* [EXCERPTED DATA]
* * * * *

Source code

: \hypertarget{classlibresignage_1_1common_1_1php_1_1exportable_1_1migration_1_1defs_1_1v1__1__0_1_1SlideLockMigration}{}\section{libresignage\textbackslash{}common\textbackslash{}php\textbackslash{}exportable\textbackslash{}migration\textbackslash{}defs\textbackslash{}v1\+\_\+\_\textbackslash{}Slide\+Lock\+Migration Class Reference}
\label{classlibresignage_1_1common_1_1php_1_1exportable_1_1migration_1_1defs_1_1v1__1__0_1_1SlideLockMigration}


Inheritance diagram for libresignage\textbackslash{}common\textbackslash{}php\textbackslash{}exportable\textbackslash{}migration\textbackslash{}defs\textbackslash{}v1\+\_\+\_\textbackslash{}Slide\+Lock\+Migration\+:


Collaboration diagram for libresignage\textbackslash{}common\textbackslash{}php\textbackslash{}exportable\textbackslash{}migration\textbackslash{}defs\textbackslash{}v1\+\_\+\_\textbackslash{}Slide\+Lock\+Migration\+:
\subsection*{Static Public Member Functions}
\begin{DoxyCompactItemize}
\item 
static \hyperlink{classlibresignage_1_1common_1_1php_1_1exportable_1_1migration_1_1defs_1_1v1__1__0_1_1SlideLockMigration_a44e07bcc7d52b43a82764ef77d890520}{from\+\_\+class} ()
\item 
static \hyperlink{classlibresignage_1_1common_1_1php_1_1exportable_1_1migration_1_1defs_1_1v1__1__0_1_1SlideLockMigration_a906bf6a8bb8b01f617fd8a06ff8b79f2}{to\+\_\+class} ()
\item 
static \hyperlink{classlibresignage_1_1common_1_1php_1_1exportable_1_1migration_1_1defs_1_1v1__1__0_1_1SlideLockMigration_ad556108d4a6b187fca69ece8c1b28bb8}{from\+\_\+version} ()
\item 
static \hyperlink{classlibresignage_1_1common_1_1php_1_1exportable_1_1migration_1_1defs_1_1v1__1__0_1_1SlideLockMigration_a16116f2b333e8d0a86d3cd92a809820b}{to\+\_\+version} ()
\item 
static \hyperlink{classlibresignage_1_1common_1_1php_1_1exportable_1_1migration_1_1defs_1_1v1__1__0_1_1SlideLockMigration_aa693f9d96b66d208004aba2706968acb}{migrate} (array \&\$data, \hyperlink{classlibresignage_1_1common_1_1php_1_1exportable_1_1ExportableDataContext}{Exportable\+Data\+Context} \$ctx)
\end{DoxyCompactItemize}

* * * * *

* [PROBLEM DETAILS]
Show each line in the listing above that has "from".

* [RESULT]
static \hyperlink{classlibresignage_1_1common_1_1php_1_1exportable_1_1migration_1_1defs_1_1v1__1__0_1_1SlideLockMigration_a44e07bcc7d52b43a82764ef77d890520}{from\+\_\+class} ()
static \hyperlink{classlibresignage_1_1common_1_1php_1_1exportable_1_1migration_1_1defs_1_1v1__1__0_1_1SlideLockMigration_ad556108d4a6b187fca69ece8c1b28bb8}{from\+\_\+version} ()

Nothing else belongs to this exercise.